[WHAT YOU NEED TO DO] Go through the data from its first line and retype each line, stopping once the line containing "http://rasp.hateblo.jp/entry/2016/01/24/204539" has been retyped.

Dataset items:
▼

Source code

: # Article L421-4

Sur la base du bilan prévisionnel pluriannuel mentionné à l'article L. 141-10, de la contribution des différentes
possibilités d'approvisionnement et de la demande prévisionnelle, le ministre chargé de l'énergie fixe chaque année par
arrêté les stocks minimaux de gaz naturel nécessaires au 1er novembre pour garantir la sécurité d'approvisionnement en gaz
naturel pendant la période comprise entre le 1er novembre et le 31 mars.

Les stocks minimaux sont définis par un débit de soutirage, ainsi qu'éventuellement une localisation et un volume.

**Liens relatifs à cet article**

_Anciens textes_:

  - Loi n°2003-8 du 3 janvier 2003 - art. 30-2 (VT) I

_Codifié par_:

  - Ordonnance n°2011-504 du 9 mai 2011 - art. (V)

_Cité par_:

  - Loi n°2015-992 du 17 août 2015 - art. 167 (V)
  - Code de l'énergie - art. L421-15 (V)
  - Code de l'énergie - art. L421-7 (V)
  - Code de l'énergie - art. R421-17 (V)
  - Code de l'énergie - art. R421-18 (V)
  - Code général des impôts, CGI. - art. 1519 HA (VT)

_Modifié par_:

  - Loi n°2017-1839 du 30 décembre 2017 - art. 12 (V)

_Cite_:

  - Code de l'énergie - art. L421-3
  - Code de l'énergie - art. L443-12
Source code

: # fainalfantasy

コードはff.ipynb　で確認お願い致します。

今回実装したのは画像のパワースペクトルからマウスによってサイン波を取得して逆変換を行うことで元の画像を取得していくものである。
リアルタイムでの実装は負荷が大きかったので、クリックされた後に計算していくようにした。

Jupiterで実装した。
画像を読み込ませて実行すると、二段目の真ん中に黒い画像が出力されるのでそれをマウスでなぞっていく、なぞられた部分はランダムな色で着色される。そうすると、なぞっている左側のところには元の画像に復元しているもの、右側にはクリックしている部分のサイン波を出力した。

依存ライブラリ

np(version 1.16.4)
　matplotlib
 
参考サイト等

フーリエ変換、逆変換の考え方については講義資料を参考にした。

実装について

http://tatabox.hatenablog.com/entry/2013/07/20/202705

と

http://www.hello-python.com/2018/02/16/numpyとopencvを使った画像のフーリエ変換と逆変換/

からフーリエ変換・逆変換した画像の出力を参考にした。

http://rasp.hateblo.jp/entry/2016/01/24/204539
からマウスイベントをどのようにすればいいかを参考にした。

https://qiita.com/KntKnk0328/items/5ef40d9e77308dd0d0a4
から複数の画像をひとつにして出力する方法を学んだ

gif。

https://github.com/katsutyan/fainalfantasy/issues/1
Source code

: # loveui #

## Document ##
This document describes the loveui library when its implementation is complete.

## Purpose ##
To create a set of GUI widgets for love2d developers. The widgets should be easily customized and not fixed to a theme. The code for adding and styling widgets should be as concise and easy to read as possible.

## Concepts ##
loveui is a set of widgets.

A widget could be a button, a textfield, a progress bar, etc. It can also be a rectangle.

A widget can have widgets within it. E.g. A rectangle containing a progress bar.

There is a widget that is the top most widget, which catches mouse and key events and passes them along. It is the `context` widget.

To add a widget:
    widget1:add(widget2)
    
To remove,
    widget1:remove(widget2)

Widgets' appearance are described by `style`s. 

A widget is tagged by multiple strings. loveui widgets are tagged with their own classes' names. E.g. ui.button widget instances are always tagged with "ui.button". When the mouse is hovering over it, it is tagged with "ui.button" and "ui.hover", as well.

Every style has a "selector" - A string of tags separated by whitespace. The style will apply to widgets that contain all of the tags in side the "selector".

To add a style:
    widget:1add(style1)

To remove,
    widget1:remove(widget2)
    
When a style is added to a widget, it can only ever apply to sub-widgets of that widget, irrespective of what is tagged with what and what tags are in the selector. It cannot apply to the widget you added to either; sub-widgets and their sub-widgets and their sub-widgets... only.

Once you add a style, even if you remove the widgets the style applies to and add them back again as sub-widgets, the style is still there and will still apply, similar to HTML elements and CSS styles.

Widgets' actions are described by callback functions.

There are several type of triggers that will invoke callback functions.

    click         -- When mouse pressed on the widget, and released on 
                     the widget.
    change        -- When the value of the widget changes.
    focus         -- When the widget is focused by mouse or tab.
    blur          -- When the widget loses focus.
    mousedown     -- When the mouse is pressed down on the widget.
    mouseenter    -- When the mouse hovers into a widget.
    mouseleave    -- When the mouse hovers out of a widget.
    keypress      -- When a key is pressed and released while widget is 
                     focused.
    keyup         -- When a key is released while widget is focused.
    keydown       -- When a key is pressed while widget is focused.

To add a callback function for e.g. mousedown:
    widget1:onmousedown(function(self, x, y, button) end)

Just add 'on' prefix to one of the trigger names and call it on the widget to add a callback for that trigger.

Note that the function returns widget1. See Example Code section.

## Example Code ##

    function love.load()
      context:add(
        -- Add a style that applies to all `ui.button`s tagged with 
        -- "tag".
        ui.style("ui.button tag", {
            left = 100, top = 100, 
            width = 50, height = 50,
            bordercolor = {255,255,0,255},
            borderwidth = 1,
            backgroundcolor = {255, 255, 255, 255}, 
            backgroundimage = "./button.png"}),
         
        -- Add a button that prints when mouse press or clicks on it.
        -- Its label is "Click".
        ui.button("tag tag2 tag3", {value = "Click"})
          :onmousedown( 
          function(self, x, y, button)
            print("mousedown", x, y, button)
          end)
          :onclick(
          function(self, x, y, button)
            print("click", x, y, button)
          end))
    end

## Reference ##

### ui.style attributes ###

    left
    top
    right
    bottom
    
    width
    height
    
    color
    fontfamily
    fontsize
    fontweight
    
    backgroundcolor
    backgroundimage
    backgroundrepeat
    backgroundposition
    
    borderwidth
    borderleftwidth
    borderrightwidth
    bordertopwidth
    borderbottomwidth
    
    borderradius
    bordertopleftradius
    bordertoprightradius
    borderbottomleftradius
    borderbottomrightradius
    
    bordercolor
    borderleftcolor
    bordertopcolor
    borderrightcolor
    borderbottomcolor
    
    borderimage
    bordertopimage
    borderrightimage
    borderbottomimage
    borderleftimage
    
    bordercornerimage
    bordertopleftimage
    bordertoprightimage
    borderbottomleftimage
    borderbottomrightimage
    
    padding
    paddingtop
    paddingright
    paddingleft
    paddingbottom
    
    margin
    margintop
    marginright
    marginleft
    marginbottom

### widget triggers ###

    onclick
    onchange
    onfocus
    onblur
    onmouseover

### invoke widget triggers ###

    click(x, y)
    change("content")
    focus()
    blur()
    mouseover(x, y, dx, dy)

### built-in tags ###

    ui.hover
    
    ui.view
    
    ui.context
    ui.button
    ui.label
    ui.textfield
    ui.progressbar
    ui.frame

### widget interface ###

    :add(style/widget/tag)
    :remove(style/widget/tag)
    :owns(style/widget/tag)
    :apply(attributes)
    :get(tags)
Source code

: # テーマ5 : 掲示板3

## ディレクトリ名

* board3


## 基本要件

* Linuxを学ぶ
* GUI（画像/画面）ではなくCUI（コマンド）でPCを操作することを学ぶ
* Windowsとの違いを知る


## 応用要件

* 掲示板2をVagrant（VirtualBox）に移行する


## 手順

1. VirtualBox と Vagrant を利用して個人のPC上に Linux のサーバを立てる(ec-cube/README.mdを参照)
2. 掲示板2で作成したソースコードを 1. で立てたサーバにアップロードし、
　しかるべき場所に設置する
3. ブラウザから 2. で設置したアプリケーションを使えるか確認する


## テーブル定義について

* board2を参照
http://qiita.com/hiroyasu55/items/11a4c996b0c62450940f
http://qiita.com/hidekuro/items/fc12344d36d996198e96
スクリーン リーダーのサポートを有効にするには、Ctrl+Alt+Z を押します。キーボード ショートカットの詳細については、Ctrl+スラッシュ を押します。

▲

[WRITTEN REPLY]
Source code

: # Article L421-4

Sur la base du bilan prévisionnel pluriannuel mentionné à l'article L. 141-10, de la contribution des différentes
possibilités d'approvisionnement et de la demande prévisionnelle, le ministre chargé de l'énergie fixe chaque année par
arrêté les stocks minimaux de gaz naturel nécessaires au 1er novembre pour garantir la sécurité d'approvisionnement en gaz
naturel pendant la période comprise entre le 1er novembre et le 31 mars.

Les stocks minimaux sont définis par un débit de soutirage, ainsi qu'éventuellement une localisation et un volume.

**Liens relatifs à cet article**

_Anciens textes_:

  - Loi n°2003-8 du 3 janvier 2003 - art. 30-2 (VT) I

_Codifié par_:

  - Ordonnance n°2011-504 du 9 mai 2011 - art. (V)

_Cité par_:

  - Loi n°2015-992 du 17 août 2015 - art. 167 (V)
  - Code de l'énergie - art. L421-15 (V)
  - Code de l'énergie - art. L421-7 (V)
  - Code de l'énergie - art. R421-17 (V)
  - Code de l'énergie - art. R421-18 (V)
  - Code général des impôts, CGI. - art. 1519 HA (VT)

_Modifié par_:

  - Loi n°2017-1839 du 30 décembre 2017 - art. 12 (V)

_Cite_:

  - Code de l'énergie - art. L421-3
  - Code de l'énergie - art. L443-12
Source code

: # fainalfantasy

コードはff.ipynb　で確認お願い致します。

今回実装したのは画像のパワースペクトルからマウスによってサイン波を取得して逆変換を行うことで元の画像を取得していくものである。
リアルタイムでの実装は負荷が大きかったので、クリックされた後に計算していくようにした。

Jupiterで実装した。
画像を読み込ませて実行すると、二段目の真ん中に黒い画像が出力されるのでそれをマウスでなぞっていく、なぞられた部分はランダムな色で着色される。そうすると、なぞっている左側のところには元の画像に復元しているもの、右側にはクリックしている部分のサイン波を出力した。

依存ライブラリ

np(version 1.16.4)
　matplotlib
 
参考サイト等

フーリエ変換、逆変換の考え方については講義資料を参考にした。

実装について

http://tatabox.hatenablog.com/entry/2013/07/20/202705

と

http://www.hello-python.com/2018/02/16/numpyとopencvを使った画像のフーリエ変換と逆変換/

からフーリエ変換・逆変換した画像の出力を参考にした。

http://rasp.hateblo.jp/entry/2016/01/24/204539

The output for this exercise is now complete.